I remember very well that I had to peel off the jacket, vest or cardigan, shirt or blouse, undershirt, and sometimes the woolen knitted sweater they were wearing, in order to open their backs and listen to the lungs of the elderly aunts and uncles who came to my village, even on the hottest days of summer, during the years when I was doing my compulsory service. . I remember because I have always been astonished at our fondness for heat and at the same time our phobia of cold. Well, which one of us’s mother did not tell her child, “My child, wear an undershirt inside”. Which of us has not heard the warning “Close the window, it is making a noise”. The “wet hair-sinusitis” equation is another interesting one, which I could not find in the medical literature.

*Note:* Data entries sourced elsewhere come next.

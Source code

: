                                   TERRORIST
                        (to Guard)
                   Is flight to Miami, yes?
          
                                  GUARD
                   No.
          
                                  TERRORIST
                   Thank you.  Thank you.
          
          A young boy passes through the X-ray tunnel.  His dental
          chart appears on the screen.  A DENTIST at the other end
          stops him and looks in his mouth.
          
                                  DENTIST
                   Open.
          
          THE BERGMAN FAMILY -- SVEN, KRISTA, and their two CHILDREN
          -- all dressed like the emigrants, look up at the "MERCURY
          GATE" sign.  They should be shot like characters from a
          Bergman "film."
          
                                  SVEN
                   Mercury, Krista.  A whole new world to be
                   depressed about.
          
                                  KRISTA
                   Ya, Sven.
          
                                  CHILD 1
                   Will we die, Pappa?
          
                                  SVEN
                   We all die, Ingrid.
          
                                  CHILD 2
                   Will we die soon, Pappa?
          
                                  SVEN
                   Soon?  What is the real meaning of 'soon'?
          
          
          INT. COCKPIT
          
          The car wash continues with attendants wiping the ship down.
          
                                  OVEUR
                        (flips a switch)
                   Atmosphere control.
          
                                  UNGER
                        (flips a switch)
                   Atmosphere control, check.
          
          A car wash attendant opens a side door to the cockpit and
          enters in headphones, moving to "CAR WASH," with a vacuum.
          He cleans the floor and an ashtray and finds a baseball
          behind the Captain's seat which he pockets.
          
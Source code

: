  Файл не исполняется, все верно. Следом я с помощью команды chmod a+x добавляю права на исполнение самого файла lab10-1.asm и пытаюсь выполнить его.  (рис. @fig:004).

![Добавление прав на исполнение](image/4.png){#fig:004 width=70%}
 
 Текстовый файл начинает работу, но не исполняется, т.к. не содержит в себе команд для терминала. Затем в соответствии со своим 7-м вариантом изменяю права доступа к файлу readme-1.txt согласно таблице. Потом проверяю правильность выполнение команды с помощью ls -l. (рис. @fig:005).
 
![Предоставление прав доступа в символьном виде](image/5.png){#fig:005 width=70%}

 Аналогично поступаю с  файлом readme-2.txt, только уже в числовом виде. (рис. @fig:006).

In the following years, when I was abroad in even colder places in the northern hemisphere, I was shyly sitting at the table at my teacher’s dinner invitations, even on cold winter days, from the jug of iced water in his hand that appeared next to me.

I used to try to wet my dry throat by drinking water from my glass, which was mostly ice and some water poured into my glass. Don’t get me wrong, ice water was not something that came with my request. In almost all restaurants, the first thing the waiters did as soon as they sat down at the table was to raise plenty of ice water.

One wonders why the perceptions of cold are so different.

Anyway, my aim with this article is to deal with the symptoms of some of the common ENT disorders and to convey what these symptoms tell us in an understandable language as much as I can. I hope you consider it as an article that is less boring and more understandable.